Take a taste of just some of what the critics are saying of the novels: 

Bonnie Kozek’s Threshold is a take-no-prisoners noir thriller whose protagonist, Honey McGuinness descends into a dark, seedy, and dangerously seductive underworld in the fearless pursuit of her best friend’s killer. (ISBN: 978-0595497584) 

  • “This book kicked me in the teeth…. Every few scenes your get you jaw rocked and your gut punched. It hurts like hell, but once the literary adrenalin starts juicing, there’s no way you are going to stop.” –Ron Fortier, Pulp Fiction Reviews

 

  • “Let’s face it, living life can be pretty graphic. And, ignoring it doesn’t solve problems. Ms. Kozek takes the reader into such a seedy world brilliantly.”

          —Susan Haley, Fascinating Authors 

Kristen Tsetsi’s Homefront has a cab-driving former English professor, an unpredictable alcoholic Vietnam veteran, an  anti-war soldier, and a morbid mother in-law coming together in this realistic, sensual, and darkly humorous semi-autobiographical tale of waiting through a war deployment. (ISBN: 978-0615139906) 

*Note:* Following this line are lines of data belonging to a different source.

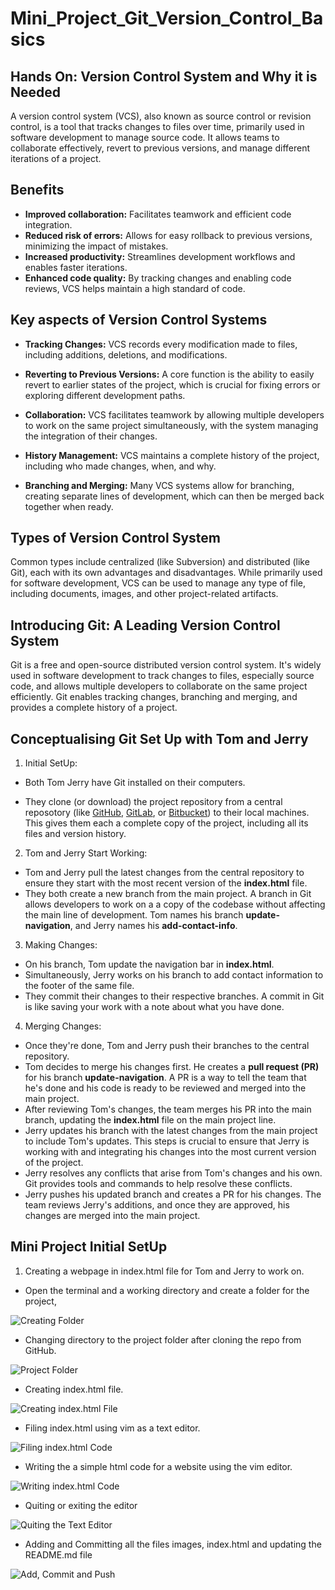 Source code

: # Mini_Project_Git_Version_Control_Basics 

## Hands On: Version Control System and Why it is Needed 
A version control system (VCS), also known as source control or revision control, is a tool that tracks changes to files over time, primarily used in software development to manage source code. It allows teams to collaborate effectively, revert to previous versions, and manage different iterations of a project. 

## Benefits 

- **Improved collaboration:** Facilitates teamwork and efficient code integration. 
- **Reduced risk of errors:** Allows for easy rollback to previous versions, minimizing the impact of mistakes. 
- **Increased productivity:** Streamlines development workflows and enables faster iterations. 
- **Enhanced code quality:** By tracking changes and enabling code reviews, VCS helps maintain a high standard of code. 

## Key aspects of Version Control Systems 

- **Tracking Changes:** 
VCS records every modification made to files, including additions, deletions, and modifications. 

- **Reverting to Previous Versions:**
A core function is the ability to easily revert to earlier states of the project, which is crucial for fixing errors or exploring different development paths. 

- **Collaboration:**
VCS facilitates teamwork by allowing multiple developers to work on the same project simultaneously, with the system managing the integration of their changes. 

- **History Management:**
VCS maintains a complete history of the project, including who made changes, when, and why. 

- **Branching and Merging:**
Many VCS systems allow for branching, creating separate lines of development, which can then be merged back together when ready. 

## Types of Version Control System 

Common types include centralized (like Subversion) and distributed (like Git), each with its own advantages and disadvantages. 
While primarily used for software development, VCS can be used to manage any type of file, including documents, images, and other project-related artifacts. 

## Introducing Git: A Leading Version Control System
Git is a free and open-source distributed version control system. It's widely used in software development to track changes to files, especially source code, and allows multiple developers to collaborate on the same project efficiently. Git enables tracking changes, branching and merging, and provides a complete history of a project. 

## Conceptualising Git Set Up with Tom and Jerry 

1. Initial SetUp: 

- Both Tom Jerry have Git installed on their computers.

- They clone (or download) the project repository from a central reposotory (like [GitHub](https://github.com/home), [GitLab](https://gitlab.com/users/sign_in), or [Bitbucket](https://bitbucket.org/product)) to their local machines. This gives them each a complete copy of the project, including all its files and version history. 

2. Tom and Jerry Start Working: 

- Tom and Jerry pull the latest changes from the central repository to ensure they start with the most recent version of the **index.html** file. 
- They both create a new branch from the main project. A branch in Git allows developers to work on a a copy of the codebase without affecting the main line of development. Tom names his branch **update-navigation**, and Jerry names his **add-contact-info**. 

3. Making Changes: 

- On his branch, Tom update the navigation bar in **index.html**. 
- Simultaneously, Jerry works on his branch to add contact information to the footer of the same file. 
- They commit their changes to their respective branches. A commit in Git is like saving your work with a note about what you have done. 

4. Merging Changes: 
- Once they're done, Tom and Jerry push their branches to the central repository.
- Tom decides to merge his changes first. He creates a **pull request (PR)** for his branch **update-navigation**. A PR is a way to tell the team that he's done and his code is ready to be reviewed and merged into the main project. 
- After reviewing Tom's changes, the team merges his PR into the main branch, updating the **index.html** file on the main project line.
- Jerry updates his branch with the latest changes from the main project to include Tom's updates. This steps is crucial to ensure that Jerry is working with and integrating his changes into the most current version of the project.
- Jerry resolves any conflicts that arise from Tom's changes and his own. Git provides tools and commands to help resolve these conflicts.
- Jerry pushes his updated branch and creates a PR for his changes. The team reviews Jerry's additions, and once they are approved, his changes are merged into the main project.  

## Mini Project Initial SetUp 

1. Creating a webpage in index.html file for Tom and Jerry to work on. 

- Open the terminal and a working directory and create a folder for the project,

![Creating Folder](./img/01.%20Creating%20Folder.png) 

- Changing directory to the project folder after cloning the repo from GitHub. 

![Project Folder](./img/02.%20Project%20Folder.png) 

- Creating index.html file. 

![Creating index.html File](./img/03.%20Creating%20Index.html%20File.png) 

- Filing index.html using vim as a text editor. 

![Filing index.html Code](./img/04.%20Filing%20html%20code.png) 

- Writing the a simple html code for a website using the vim editor. 

![Writing index.html Code](./img/05.%20Writing%20Index.html%20code.png) 

- Quiting or exiting the editor 

![Quiting the Text Editor](./img/06.%20Quiting%20the%20text%20Editor.png) 

- Adding and Committing all the files images, index.html and updating the README.md file 

![Add, Commit and Push](./img/07.%20Adding%20and%20Committing.png)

  • “One of the most powerful and brilliant books I have read in a long time. Make this the next book you read.” —PopCultureZoo

 

  • “Tsetsi has illuminated this part of war with her crystalline prose and near-perfect rendering of a story about those who wait under the awful burden of not knowing an outcome. Love and pain is the plot of Homefront but in the hands of this talented artist they are a mighty force.”   —James Moore, co-author of the bestselling, Bush's Brain: How Karl Rove Made George W. Bush Presidential

 

Andrew Kent’s Spam and Eggs: A Johnny Denovo Mystery has the world-reknown detective finding a message hidden in a spam email, which sets in motion a case filled with metaphors and double-meaning. (ISBN: 978-1598588644) 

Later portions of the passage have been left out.